Attroupement. Il est vrai que, dès son origine, l’affaire jugée hier suivait pas à pas le scénario ordinaire du divorce entre habitants des quartiers et forces de l’ordre : une intervention à l’utilité contestée par un attroupement d’habitants débouchant sur l’arrivée en nombre de policiers et une vague confuse d’interpellations. Ainsi, le 17 octobre 2001, en début de soirée dans le centre-ville de Saint-Denis, des îlotiers contrôlaient à la suite d’un vol de portable un jeune homme qui fut rapidement mis hors de cause. Le ton était monté entre les policiers et une dizaine de jeunes. Avec d’autres habitants, Juliette, éducatrice, était descendue de son appartement «en robe de chambre et en claquettes» pour tenter d’apaiser la tension alors que des renforts de police arrivaient sur place. Elle fut menottée, frappée à terre et gazée. Lucas, mineur au moment des faits, eut le nez fracturé par un coup de pied, tandis qu’Houria était giflée par un policier alors qu’elle tentait de s’interposer pour protéger sa propre fille, enceinte de sept mois. Cinq ans plus tard, Lucien T., 50 ans, explique maladroitement qu’il n’a fait que lever la main pour se protéger d’une mère de famille hystérique. Les autres prévenus ne sont guère plus loquaces quand le tribunal avance la débauche de moyens déployés par la police face à de simples habitants. «On intervient sur un vol. Le jeune contrôlé est mis hors de cause par un autre policier. Pourquoi appeler des renforts ?» demande le juge Olivier Géron à l’un des prévenus, aujourd’hui chargé de la formation des policiers sur le terrain. «A cause de la supériorité numérique de la foule. Les policiers ont eu peur pour leur intégrité physique. Ça dépend aussi de la maturité du fonctionnaire qui est à la radio», répond Thierry J., 37 ans. En l’occurrence, c’était une adjointe de sécurité (ADS, emploi-jeune dans la police) qui avait demandé des renforts sur les ondes. «Son ton était choquant, on sentait un danger pour la personne», affirme Sylvain G., 33 ans, le troisième prévenu. Le juge Géron insiste : «20, 21… 28 policiers vont se retrouver à intervenir dans des conditions qui m’ont paru ubuesques. Les policiers se sont gazés les uns les autres. Comment expliquez-vous cela Monsieur J. ?» La faute à un «gardien de la paix stagiaire» ou un «faux mouvement» avance le policier.

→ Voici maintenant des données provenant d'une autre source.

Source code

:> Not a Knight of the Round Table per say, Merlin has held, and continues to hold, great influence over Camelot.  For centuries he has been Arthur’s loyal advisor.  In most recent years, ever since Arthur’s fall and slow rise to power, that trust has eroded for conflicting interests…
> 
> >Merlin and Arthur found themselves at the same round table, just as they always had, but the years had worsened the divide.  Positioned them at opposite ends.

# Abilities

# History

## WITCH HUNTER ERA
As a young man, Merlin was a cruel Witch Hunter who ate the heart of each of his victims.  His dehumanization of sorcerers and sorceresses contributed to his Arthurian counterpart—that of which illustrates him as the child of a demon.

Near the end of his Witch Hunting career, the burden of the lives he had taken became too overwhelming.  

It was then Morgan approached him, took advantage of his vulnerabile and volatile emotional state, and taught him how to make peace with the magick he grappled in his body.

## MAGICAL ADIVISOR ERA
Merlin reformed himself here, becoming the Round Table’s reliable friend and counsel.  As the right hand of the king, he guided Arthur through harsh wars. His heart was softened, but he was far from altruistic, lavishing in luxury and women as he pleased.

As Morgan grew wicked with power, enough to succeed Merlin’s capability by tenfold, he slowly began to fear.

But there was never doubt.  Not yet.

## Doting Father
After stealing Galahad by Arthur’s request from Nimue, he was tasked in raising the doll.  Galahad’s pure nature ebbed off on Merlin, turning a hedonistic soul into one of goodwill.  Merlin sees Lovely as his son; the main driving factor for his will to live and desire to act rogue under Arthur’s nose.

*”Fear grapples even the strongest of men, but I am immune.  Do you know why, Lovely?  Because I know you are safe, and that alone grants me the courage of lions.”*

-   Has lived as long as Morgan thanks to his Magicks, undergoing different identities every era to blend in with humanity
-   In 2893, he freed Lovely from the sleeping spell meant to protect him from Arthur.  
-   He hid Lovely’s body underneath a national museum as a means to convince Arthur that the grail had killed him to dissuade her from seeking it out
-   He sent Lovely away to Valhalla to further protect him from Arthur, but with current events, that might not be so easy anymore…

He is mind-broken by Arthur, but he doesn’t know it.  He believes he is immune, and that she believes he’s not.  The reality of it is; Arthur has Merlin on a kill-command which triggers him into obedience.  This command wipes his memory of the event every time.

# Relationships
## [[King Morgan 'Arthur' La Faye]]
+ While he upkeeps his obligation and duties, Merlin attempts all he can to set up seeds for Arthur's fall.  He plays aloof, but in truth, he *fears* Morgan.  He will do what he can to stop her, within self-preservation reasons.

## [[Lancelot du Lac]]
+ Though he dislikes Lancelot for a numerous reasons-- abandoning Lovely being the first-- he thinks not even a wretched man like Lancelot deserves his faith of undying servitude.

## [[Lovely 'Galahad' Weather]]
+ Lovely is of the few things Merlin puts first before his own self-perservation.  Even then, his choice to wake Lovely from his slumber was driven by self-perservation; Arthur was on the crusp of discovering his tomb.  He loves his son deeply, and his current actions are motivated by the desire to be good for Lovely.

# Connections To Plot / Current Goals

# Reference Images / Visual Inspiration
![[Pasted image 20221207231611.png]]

Matraque. La procureure a également évoqué hier la «réponse disproportionnée» des forces de l’ordre face à «une situation de crise qui n’était pas incontrôlable vu les participants». Evoquant des violences«inacceptables», elle a demandé au tribunal de condamner à six mois de prison, dont quatre avec sursis, Thierry J., qui a été désigné par Lucas comme lui ayant porté des coups au visage. Contre Sylvain G., désormais à la police aux frontières, elle a requis quatre mois de prison avec sursis. Il était accusé d’avoir frappé à coups de matraque Sofiane, âgé de 17 ans à l’époque. Contre le dernier policier, Lucien T., le seul encore en poste à Saint-Denis, elle a requis deux mois avec sursis. L’avocate des policiers a plaidé la relaxe de ses clients, mettant en doute l’exactitude des témoignages. Le jugement a été mis en délibéré au 24 janvier 2007.